Еремей поднялся, подошел к стенке, открыл замысловатую дверцу, причем встал как-то неудобно, наискосок, чтобы мне было видно — в баре у него, в этом небольшом ящичке с зеркальными стенками, множество диковинных бутылок. Взяв одну из них, Еремей вернулся, поставил бутылку на стол и сел в кресло. Бутылка была уже открыта, и он снова налил в рюмки. Коньяк оказался не из простых — «Двин». Такой встретишь не часто. Но, отпив глоток, я понял, что это не «Двин». За золотистой этикеткой скрывался дешевенький коньячишко, от которого болит голова и тянет в желудке. Поверх рюмки я посмотрел на Еремея. И встретился с его настороженным взглядом, прикрытым стеклами очков.

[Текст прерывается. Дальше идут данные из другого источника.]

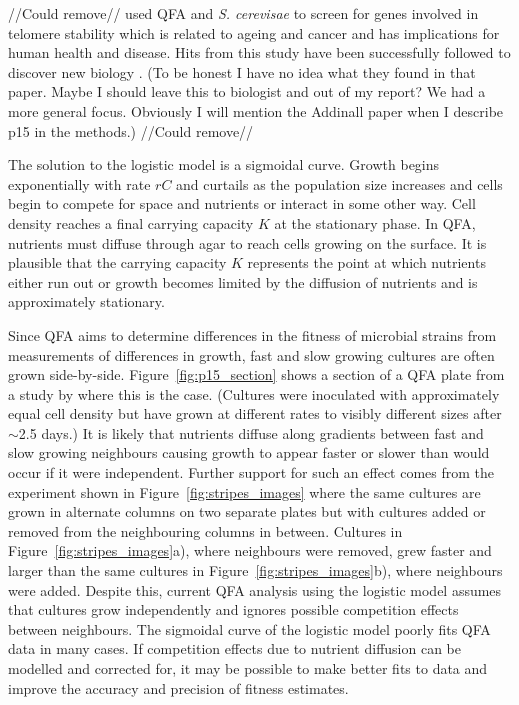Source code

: //Could remove//
\citet{Addinall2011} used QFA and \textit{S. cerevisae} to screen for
genes involved in telomere stability which is related to ageing and
cancer and has implications for human health and disease. Hits from
this study have been successfully followed to discover new biology
\citep{Holstein20141259}. (To be honest I have no idea what they found
in that paper. Maybe I should leave this to biologist and out of my
report? We had a more general focus. Obviously I will mention the
Addinall paper when I describe p15 in the methods.)
//Could remove//




The solution to the logistic model is a sigmoidal curve. Growth begins
exponentially with rate \(rC\) and curtails as the population size
increases and cells begin to compete for space and nutrients or
interact in some other way. Cell density reaches a final carrying
capacity \(K\) at the stationary phase. In QFA, nutrients must diffuse
through agar to reach cells growing on the surface. It is plausible
that the carrying capacity \(K\) represents the point at which
nutrients either run out or growth becomes limited by the diffusion of
nutrients and is approximately stationary.

Since QFA aims to determine differences in the fitness of microbial
strains from measurements of differences in growth, fast and slow
growing cultures are often grown
side-by-side. Figure~\ref{fig:p15_section} shows a section of a QFA
plate from a study by \citeauthor*{Addinall2011} where this is the
case. (Cultures were inoculated with approximately equal cell density
but have grown at different rates to visibly different sizes after
\(\sim\)2.5 days.) It is likely that nutrients diffuse along gradients
between fast and slow growing neighbours causing growth to appear
faster or slower than would occur if it were independent. Further
support for such an effect comes from the experiment shown in
Figure~\ref{fig:stripes_images} where the same cultures are grown in
alternate columns on two separate plates but with cultures added or
removed from the neighbouring columns in between. Cultures in
Figure~\ref{fig:stripes_images}a), where neighbours were removed, grew
faster and larger than the same cultures in
Figure~\ref{fig:stripes_images}b), where neighbours were
added. Despite this, current QFA analysis using the logistic model
assumes that cultures grow independently and ignores possible
competition effects between neighbours. The sigmoidal curve of the
logistic model poorly fits QFA data in many cases. If competition
effects due to nutrient diffusion can be modelled and corrected for,
it may be possible to make better fits to data and improve the
accuracy and precision of fitness estimates.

— Так вот о разнице. — Еремей облегченно перевел дух, решив, что его фокус с переливанием коньяка удался. — Я всегда был среди вас белой вороной. Да-да, не отрицай. Я казался трезвым, скучным, занудливым. А вы шумно ломились в будущее. И вот мы в будущем. И что же видим вокруг себя?
— Да! — с подъемом поддержала Людмила. — Что же мы видим?
— Мы видим маленький конфуз… — Наслаждаясь нашим вниманием, Еремей повертел рюмку. — Мы видим, что люди, которые так стремились в это почти недостижимое будущее и наконец-то ворвались в него, попросту не знают, как им быть дальше. Они не прочь вернуться назад, на теплую набережную, к тому гастроному, к прежним милым забавам и пустым трепам. Им не столько нужно было это будущее, сколько болтовня о чем. Я прав?
— На этот раз нет, Еремей. — Я долго принюхивался к рюмке, потом взял бутылку из-под «Двина» и принялся внимательно ее рассматривать, вчитываться в этикетку. Конечно же, она оказалась слегка потертой, видно, не один раз Еремей угощал гостей «роскошным» коньяком. — Конечно, ты не прав и сам прекрасно это знаешь. — Я поставил бутылку на стол, подальше от себя, и больше не смотрел на нее, будто сделал окончательный вывод.
— Отчего же сломались ребята?
— Никто не сломался, Еремей. Да, у некоторых были неприятности, но ребята выдержали. Кто сломался? Я знаю только одного.